Thank you for taking the trouble, firstly, to answer my letter about the current situation in Hong Kong. I have, of course, read your note to colleagues of 24th March.

The trouble stems, Douglas, as you know, from the manner in which the Chinese perceive that the 'discussion and agreement' took place regarding the proposals for the 1995 elections. That is the problem. "Discussion and agreement" is not, in my view, the same thing as the way in which "the Chinese were informed in advance", as stated in your letter.

As you again say in your letter "the Governor himself made this clear when he announced (my underlining) his proposals". You seem further to compound the confirmation of the change in the agreed procedures by actually stating in your letter that your exchange of letters with the Chinese Foreign Minister in 1990 did not (my underlining) result in an understanding between us on the 1995 elections.
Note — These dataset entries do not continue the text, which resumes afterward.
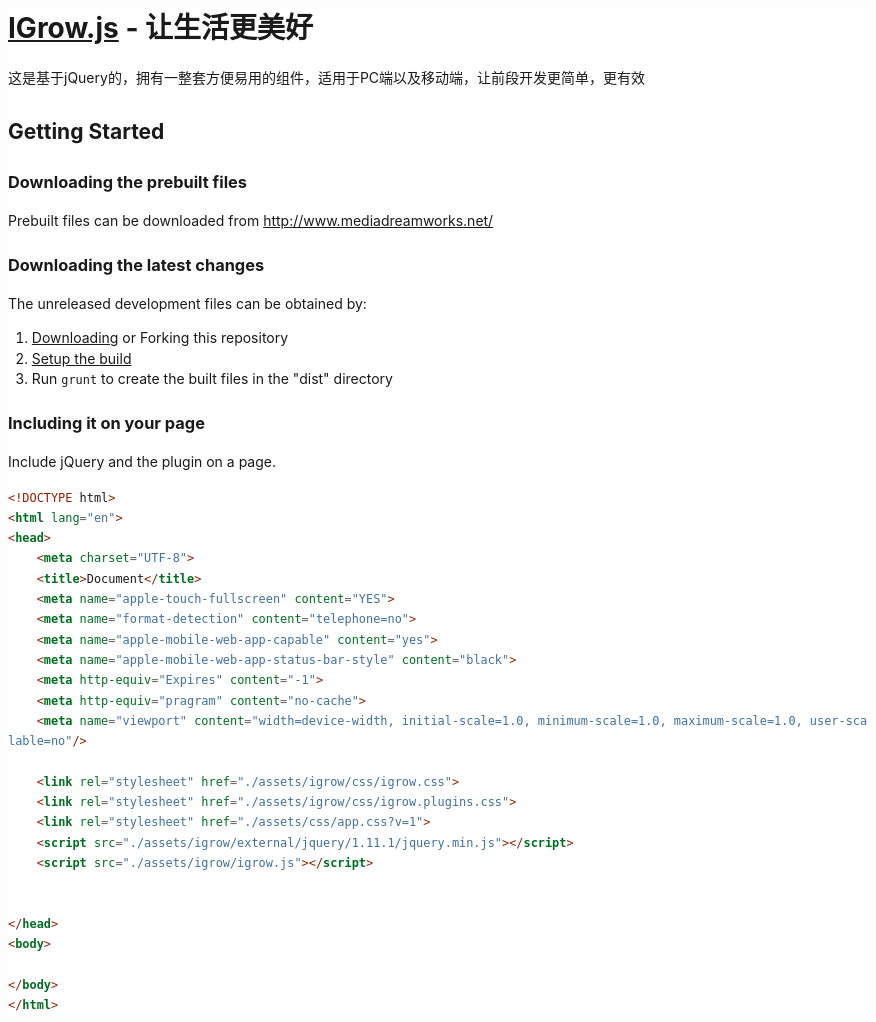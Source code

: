 [IGrow.js](http://www.mediadreamworks.net/) - 让生活更美好
================================


这是基于jQuery的，拥有一整套方便易用的组件，适用于PC端以及移动端，让前段开发更简单，更有效



## Getting Started

### Downloading the prebuilt files

Prebuilt files can be downloaded from http://www.mediadreamworks.net/
### Downloading the latest changes

The unreleased development files can be obtained by:

 1. [Downloading](https://github.com/jzaefferer/jquery-validation/archive/master.zip) or Forking this repository
 2. [Setup the build](CONTRIBUTING.md#build-setup)
 3. Run `grunt` to create the built files in the "dist" directory

### Including it on your page

Include jQuery and the plugin on a page. 

```html
<!DOCTYPE html>
<html lang="en">
<head>
    <meta charset="UTF-8">
    <title>Document</title>
    <meta name="apple-touch-fullscreen" content="YES">
    <meta name="format-detection" content="telephone=no">
    <meta name="apple-mobile-web-app-capable" content="yes">
    <meta name="apple-mobile-web-app-status-bar-style" content="black">
    <meta http-equiv="Expires" content="-1">
    <meta http-equiv="pragram" content="no-cache">
    <meta name="viewport" content="width=device-width, initial-scale=1.0, minimum-scale=1.0, maximum-scale=1.0, user-scalable=no"/>
    
    <link rel="stylesheet" href="./assets/igrow/css/igrow.css">
    <link rel="stylesheet" href="./assets/igrow/css/igrow.plugins.css">
    <link rel="stylesheet" href="./assets/css/app.css?v=1">
    <script src="./assets/igrow/external/jquery/1.11.1/jquery.min.js"></script>
    <script src="./assets/igrow/igrow.js"></script>
    
    
</head>
<body>
    
</body>
</html>
```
This is yet another reason for the necessity of sticking to the procedures to reach an agreement with the

Chinese.

There is little point in you and I having a semantic debate about this. The fact is that the Chinese believe that your passing a message to their Foreign Minister in New York about the contents of Chris Patten's forthcoming intentions, was not at all the same as the necessary discussion and agreement which was supposed to have taken place.

As you know, the Joint Declaration and all subsequent negotiations were, and are, supposed to be between the British and Chinese Governments. Indeed, you informed me in the House the other day, that you had provided this information to the Chinese Foreign Minister. That, surely, was itself a recognition that the intercommunication between the two Governments was, and is, the way in which our obligations, and theirs, are met. By transferring the basis of decision-making from agreement between the British and Chinese Governments on the one hand:

to a decision by LegCo in Hong Kong, is another de facto break with the agreed procedure.